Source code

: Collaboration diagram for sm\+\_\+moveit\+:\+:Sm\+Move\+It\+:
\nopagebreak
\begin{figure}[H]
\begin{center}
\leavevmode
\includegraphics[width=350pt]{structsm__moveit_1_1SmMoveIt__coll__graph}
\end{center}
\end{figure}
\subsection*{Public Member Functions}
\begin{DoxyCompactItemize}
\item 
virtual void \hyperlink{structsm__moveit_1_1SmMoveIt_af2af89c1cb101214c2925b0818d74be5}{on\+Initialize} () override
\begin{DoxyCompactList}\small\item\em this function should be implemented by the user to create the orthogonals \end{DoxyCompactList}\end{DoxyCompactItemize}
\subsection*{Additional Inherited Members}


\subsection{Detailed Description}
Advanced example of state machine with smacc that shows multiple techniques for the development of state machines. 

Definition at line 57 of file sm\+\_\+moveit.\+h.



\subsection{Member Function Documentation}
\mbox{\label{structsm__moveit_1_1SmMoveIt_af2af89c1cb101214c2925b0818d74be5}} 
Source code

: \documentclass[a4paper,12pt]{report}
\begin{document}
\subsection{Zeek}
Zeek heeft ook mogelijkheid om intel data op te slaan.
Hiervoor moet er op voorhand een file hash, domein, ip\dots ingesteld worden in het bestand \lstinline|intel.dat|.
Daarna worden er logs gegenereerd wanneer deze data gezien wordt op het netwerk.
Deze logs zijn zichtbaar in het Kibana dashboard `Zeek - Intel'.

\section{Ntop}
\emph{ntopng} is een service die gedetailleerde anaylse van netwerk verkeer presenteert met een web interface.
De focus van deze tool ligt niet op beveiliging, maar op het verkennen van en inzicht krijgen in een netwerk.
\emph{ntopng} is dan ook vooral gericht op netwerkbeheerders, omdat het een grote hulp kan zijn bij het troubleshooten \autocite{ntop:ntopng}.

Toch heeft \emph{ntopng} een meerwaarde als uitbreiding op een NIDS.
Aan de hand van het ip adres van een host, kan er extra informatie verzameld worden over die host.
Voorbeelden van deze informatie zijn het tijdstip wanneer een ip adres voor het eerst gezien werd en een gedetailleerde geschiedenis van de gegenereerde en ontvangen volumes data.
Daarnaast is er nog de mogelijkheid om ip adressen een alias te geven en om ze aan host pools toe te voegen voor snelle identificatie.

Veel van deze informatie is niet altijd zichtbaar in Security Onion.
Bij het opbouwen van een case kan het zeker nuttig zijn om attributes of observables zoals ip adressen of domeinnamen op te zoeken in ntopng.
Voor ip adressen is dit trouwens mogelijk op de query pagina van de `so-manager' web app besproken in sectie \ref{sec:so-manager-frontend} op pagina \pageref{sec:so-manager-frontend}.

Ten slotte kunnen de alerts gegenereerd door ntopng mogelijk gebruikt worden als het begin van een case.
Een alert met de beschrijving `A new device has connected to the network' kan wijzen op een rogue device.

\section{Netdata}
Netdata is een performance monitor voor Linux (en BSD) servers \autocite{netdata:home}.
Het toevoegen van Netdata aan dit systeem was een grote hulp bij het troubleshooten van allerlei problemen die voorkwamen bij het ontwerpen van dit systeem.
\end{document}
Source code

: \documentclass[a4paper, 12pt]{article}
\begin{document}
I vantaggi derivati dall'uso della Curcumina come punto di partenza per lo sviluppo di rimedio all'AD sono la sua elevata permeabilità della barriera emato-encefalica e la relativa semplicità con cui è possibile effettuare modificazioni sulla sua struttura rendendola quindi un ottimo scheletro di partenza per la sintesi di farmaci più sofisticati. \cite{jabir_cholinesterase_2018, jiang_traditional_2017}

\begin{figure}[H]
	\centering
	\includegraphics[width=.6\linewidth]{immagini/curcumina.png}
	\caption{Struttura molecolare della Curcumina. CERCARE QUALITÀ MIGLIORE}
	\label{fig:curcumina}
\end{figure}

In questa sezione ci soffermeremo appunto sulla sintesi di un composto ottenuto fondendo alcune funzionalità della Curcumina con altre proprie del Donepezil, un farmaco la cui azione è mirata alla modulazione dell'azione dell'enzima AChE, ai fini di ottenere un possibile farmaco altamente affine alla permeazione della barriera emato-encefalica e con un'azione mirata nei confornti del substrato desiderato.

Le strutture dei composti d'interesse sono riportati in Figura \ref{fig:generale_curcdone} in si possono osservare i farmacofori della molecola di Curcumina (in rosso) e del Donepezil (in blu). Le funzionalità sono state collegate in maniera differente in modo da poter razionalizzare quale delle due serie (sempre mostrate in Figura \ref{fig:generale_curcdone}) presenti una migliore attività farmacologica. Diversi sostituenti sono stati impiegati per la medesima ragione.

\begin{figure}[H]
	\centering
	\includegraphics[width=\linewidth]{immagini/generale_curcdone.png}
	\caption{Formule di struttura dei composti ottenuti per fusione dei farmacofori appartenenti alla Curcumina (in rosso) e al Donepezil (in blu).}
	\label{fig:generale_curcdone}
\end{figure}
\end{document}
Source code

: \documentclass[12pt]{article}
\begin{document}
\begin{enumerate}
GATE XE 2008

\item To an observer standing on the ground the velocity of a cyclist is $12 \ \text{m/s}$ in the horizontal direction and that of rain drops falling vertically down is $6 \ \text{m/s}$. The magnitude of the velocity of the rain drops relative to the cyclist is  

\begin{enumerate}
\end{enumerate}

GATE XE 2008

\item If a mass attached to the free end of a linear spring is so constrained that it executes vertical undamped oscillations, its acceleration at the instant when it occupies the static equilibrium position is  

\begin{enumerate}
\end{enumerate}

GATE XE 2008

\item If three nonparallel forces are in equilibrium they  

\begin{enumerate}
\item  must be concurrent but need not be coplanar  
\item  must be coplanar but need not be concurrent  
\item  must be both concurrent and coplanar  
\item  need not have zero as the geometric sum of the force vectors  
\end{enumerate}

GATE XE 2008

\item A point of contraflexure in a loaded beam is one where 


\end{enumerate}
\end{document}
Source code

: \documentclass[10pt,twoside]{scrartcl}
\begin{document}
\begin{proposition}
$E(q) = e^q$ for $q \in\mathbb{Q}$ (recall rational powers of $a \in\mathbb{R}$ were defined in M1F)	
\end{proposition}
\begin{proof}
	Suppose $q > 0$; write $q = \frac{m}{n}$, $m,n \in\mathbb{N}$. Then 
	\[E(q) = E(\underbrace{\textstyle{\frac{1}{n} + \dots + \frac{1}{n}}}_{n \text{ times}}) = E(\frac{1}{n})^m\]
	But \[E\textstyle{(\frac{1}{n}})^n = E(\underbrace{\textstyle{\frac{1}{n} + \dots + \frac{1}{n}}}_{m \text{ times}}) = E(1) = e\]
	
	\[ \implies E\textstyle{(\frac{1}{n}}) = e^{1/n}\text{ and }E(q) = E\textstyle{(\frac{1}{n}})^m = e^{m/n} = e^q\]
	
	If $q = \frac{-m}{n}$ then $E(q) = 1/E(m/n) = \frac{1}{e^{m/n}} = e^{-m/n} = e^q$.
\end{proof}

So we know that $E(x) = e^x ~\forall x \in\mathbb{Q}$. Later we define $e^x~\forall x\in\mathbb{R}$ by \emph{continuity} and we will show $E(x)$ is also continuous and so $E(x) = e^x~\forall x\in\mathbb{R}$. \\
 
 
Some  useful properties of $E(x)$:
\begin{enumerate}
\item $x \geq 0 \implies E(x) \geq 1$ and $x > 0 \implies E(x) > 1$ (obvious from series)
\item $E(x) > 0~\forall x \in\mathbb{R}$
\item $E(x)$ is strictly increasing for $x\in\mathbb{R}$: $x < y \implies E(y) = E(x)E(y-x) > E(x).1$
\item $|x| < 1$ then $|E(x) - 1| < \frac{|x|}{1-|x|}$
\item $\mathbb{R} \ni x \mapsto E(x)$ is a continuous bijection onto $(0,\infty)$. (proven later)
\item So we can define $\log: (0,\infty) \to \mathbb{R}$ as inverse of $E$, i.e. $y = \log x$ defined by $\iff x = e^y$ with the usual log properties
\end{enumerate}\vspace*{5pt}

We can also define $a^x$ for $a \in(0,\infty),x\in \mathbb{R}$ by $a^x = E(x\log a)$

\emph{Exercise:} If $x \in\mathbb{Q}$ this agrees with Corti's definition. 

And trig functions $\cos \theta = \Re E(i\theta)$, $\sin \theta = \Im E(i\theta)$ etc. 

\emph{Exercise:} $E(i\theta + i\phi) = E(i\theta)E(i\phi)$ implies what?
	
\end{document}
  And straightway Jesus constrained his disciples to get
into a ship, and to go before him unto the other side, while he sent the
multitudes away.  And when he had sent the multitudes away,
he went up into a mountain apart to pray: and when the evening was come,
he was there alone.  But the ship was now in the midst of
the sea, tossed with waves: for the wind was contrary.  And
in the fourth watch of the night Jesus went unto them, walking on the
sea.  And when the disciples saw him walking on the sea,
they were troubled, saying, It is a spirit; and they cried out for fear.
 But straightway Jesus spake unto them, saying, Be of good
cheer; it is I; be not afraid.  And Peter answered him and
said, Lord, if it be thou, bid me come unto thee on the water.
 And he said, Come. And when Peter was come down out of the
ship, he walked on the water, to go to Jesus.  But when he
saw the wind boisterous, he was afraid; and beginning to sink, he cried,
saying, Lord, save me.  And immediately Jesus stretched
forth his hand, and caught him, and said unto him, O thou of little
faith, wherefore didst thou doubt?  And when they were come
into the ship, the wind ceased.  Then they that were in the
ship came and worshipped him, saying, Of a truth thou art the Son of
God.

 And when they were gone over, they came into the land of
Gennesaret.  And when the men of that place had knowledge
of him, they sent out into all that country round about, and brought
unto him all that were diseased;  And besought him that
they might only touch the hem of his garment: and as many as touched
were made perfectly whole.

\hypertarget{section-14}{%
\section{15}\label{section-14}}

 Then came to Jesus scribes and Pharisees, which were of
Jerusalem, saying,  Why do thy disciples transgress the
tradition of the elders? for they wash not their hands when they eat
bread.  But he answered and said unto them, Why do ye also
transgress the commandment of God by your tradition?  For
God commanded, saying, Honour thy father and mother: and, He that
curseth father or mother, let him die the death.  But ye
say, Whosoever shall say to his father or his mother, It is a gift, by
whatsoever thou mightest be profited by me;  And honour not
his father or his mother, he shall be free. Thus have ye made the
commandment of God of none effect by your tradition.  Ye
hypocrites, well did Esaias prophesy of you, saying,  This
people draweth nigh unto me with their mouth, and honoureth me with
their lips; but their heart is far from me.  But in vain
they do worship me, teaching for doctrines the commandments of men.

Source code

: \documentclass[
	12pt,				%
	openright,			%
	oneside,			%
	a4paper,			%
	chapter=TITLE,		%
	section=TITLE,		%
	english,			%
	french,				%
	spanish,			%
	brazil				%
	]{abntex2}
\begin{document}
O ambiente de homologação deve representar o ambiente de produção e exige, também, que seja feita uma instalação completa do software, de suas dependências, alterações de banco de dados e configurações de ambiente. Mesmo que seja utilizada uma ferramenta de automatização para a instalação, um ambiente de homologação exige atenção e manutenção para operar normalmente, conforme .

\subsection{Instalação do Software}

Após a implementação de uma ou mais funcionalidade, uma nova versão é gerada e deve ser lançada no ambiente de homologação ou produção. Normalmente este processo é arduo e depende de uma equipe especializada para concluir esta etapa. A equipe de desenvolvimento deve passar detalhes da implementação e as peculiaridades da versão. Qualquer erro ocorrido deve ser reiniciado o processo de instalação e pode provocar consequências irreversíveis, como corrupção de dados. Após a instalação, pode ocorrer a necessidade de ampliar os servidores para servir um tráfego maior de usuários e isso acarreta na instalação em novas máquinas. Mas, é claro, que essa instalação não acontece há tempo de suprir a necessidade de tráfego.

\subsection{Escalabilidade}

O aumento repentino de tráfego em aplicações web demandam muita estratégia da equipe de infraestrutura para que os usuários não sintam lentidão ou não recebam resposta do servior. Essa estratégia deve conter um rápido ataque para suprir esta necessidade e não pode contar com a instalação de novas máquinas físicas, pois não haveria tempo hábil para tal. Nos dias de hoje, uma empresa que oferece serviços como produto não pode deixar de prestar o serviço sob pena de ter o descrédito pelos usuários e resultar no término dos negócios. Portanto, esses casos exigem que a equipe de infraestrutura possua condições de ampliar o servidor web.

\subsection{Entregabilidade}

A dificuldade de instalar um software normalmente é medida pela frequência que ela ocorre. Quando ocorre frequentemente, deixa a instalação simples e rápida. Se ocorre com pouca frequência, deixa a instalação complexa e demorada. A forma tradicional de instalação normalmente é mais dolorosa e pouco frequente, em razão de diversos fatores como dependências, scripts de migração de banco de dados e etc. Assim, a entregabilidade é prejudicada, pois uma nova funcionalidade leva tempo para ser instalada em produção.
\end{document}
—————
■ What the task asks: Please filter the entries above down to the lines holding "case" and copy them.

■ Result for this task:
Bij het opbouwen van een case kan het zeker nuttig zijn om attributes of observables zoals ip adressen of domeinnamen op te zoeken in ntopng.
Ten slotte kunnen de alerts gegenereerd door ntopng mogelijk gebruikt worden als het begin van een case.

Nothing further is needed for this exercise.